ELÍO, Francisco Javier de.
El Virrey de las provincias del Rio de la Plata a los habitantes de este ciudad.
Montevideo (Uruguay), 31 August 1811. Oblong 1mo (whole sheet) broadside (31 x 43 cm). Preserved in a half morocco clamshell box. [1], [1 blank] pp.
€ 3,350
Second known copy of one of the earliest Montevideo imprints, published by Francisco Javier de Elío (1767-1822), the last viceroy of Rio de la Plata, urging the inhabitants of the town to remain loyal to Spain, which they did until 1814 when they surrendered to the revolutionary army of the Provinces. Montevideo, capital of the Spanish colonial predecessor of modern Uruguay, was at the time a small town of about 8000 souls only.
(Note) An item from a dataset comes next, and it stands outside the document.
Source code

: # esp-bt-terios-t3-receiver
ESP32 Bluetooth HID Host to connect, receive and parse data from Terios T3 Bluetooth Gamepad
General Auchmuty established the first Montevideo printing office during the British occupation, in the winter of 1807, but it was removed in the same year to Buenos Aires. In 1810, the Infanta Carlotta Joaquina sent a printing press from Buenos Aires, allowing the city to set up its first permanent printing office, whose first imprints appeared later that year. It was an official city press, and when named in imprints (including other proclamations by the Viceroy), it was usually simply called "la imprenta de la ciudad de Montevideo". Since it was the only printing office in Montevideo at the time, it almost certainly produced the present publication. The only other copy we have located is at the John Carter Brown Library.
Folded once vertically and with some old folds, a couple small tears and a small hole, with no loss, and a few small ink stains, but still in good condition and with all deckles intact. KVK (JCB copy only); WorldCat 79060913 (no location); not in Estrada, Historia y bibliografîa de la imprenta en Montevideo; Palau; Sabin; Zinny.